━━━ EXERCISE MATERIAL ━━━

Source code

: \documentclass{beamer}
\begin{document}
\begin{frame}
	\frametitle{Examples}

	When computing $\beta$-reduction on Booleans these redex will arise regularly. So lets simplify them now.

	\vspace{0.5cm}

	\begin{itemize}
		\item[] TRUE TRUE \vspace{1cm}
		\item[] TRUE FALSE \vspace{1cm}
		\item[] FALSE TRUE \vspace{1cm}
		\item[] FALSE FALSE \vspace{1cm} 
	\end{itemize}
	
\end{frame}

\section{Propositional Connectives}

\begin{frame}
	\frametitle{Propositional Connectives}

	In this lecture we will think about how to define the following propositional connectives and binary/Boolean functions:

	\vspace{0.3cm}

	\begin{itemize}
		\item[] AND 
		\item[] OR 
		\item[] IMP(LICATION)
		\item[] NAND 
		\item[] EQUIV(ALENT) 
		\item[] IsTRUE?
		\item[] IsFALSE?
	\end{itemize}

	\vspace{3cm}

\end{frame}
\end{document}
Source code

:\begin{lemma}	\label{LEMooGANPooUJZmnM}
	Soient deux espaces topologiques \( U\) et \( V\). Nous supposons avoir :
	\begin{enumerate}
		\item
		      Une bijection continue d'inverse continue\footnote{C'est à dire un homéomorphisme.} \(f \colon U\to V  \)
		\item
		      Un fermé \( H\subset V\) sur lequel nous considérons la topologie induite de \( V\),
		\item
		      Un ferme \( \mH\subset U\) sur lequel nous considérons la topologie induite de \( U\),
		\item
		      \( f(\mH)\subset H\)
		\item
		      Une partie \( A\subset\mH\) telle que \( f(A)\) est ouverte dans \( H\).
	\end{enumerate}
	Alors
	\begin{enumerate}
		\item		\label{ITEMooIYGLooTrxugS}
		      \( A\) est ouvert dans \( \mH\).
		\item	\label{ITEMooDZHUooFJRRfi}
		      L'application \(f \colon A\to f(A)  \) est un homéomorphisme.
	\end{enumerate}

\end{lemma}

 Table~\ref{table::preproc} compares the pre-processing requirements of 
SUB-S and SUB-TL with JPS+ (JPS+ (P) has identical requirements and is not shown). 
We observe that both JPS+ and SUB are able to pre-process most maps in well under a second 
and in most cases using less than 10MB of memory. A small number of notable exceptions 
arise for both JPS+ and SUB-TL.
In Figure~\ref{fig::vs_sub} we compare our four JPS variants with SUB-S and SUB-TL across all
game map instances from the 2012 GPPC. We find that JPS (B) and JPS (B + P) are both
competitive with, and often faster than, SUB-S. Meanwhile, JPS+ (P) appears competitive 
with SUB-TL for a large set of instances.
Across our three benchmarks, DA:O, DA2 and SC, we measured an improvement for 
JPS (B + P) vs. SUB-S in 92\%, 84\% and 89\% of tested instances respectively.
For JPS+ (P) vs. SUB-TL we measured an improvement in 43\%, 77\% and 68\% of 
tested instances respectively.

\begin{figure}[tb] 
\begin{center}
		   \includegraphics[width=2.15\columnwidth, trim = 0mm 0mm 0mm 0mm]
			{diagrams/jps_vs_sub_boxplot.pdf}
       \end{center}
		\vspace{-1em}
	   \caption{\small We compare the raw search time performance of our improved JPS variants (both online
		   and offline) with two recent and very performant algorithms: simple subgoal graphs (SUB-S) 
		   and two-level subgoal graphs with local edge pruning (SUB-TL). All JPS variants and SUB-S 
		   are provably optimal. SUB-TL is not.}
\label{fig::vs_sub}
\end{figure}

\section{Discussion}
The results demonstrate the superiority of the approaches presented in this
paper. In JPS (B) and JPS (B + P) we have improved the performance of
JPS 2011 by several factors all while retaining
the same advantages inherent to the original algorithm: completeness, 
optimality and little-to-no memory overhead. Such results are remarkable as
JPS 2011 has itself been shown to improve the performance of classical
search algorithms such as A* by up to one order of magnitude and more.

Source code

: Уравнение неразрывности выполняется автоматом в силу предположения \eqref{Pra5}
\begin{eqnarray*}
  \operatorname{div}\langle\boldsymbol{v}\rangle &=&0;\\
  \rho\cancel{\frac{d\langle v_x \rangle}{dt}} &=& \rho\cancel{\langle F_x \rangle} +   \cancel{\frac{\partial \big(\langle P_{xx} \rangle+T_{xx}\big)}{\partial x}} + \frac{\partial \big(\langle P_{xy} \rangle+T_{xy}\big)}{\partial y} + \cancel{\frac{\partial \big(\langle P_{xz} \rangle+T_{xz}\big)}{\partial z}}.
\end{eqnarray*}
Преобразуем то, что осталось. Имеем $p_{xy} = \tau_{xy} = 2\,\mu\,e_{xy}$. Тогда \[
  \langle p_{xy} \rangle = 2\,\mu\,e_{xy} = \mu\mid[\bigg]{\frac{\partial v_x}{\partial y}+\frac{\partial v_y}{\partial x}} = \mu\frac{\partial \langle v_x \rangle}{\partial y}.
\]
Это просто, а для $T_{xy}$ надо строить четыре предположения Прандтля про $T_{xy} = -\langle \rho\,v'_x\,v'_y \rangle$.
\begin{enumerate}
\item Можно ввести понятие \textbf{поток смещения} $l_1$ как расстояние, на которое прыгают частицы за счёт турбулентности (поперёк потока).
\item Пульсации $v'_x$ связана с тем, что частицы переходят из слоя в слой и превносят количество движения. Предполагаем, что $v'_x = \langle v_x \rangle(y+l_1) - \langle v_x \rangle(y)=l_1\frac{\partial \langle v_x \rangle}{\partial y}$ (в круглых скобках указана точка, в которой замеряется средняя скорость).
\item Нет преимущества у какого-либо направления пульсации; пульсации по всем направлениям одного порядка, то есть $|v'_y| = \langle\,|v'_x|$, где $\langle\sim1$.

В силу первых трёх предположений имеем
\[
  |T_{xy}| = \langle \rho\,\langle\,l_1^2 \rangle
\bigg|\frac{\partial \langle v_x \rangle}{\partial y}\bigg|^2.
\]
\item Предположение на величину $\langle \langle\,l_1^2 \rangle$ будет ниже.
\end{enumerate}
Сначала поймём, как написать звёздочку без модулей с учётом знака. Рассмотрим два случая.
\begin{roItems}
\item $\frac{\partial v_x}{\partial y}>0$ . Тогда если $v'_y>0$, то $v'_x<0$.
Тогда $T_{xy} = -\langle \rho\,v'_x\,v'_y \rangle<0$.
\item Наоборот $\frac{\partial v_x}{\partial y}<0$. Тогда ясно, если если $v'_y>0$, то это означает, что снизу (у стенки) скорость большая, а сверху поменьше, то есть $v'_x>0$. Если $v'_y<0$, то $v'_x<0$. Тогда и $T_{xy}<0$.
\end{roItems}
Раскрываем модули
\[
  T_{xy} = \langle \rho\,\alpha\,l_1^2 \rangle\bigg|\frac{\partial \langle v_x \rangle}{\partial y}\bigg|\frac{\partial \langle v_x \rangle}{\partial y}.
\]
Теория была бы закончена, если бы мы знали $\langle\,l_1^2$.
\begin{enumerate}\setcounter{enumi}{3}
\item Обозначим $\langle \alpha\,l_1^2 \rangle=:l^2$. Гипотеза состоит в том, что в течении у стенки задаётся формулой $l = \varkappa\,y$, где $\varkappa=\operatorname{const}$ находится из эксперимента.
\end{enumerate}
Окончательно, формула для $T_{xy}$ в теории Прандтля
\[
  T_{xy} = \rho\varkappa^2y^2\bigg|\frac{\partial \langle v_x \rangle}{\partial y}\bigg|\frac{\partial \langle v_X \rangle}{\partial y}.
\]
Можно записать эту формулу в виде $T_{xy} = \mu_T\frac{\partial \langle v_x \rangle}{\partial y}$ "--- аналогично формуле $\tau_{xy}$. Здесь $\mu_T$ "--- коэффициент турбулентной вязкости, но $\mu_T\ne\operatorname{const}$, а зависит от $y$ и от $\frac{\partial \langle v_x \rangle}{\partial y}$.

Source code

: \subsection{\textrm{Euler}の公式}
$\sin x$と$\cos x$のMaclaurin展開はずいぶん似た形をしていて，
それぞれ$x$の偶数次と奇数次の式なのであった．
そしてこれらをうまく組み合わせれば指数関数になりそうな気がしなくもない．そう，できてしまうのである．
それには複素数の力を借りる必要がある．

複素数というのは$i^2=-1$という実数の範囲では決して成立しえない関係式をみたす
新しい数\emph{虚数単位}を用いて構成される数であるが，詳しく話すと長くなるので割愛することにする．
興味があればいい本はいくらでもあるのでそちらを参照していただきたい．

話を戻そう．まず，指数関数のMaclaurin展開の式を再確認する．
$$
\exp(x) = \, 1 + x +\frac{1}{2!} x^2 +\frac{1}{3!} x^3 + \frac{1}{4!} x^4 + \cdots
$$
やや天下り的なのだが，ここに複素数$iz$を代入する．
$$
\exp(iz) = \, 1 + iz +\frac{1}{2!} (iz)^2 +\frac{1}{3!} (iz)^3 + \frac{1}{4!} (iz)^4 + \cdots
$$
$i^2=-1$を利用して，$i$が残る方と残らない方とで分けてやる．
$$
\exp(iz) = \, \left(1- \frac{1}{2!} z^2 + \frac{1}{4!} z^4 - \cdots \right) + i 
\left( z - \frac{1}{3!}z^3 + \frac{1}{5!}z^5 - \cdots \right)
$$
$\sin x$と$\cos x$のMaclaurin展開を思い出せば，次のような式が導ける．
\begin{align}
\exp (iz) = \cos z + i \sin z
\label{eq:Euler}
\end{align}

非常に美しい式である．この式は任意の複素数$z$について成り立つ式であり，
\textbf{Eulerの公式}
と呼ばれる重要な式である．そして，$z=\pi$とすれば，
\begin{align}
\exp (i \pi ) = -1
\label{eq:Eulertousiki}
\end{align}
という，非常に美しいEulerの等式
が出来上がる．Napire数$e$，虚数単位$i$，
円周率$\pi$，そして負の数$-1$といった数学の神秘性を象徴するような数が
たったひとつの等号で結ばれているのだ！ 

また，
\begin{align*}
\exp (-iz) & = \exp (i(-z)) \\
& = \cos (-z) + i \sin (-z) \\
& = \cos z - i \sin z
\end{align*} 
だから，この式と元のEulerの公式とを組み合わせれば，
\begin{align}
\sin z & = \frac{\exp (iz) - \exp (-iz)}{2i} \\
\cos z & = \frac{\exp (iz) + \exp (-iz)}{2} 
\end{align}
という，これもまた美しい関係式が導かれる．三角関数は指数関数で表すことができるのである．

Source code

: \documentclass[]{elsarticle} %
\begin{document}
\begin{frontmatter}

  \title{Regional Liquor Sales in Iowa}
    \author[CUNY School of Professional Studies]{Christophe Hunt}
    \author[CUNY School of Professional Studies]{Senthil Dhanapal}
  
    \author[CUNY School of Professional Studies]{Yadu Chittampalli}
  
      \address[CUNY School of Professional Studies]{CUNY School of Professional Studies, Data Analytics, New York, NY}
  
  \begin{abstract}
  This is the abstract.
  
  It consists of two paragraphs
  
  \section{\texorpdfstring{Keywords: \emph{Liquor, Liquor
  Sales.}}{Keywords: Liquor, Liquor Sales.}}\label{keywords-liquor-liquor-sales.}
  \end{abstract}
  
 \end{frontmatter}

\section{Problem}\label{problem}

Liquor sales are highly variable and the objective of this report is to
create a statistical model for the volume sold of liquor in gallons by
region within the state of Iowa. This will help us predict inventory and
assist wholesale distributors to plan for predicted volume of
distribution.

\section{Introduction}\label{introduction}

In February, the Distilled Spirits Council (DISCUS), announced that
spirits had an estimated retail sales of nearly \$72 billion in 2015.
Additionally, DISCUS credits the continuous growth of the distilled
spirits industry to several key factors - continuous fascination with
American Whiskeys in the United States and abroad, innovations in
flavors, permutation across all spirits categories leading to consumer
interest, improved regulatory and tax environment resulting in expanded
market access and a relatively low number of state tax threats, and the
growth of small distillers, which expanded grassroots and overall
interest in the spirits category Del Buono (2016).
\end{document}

━━━

Search the material above for "arise". Pull out each line where it shows up.

» SOLUTION TO THIS EXERCISE
	When computing $\beta$-reduction on Booleans these redex will arise regularly. So lets simplify them now.
arise for both JPS+ and SUB-TL.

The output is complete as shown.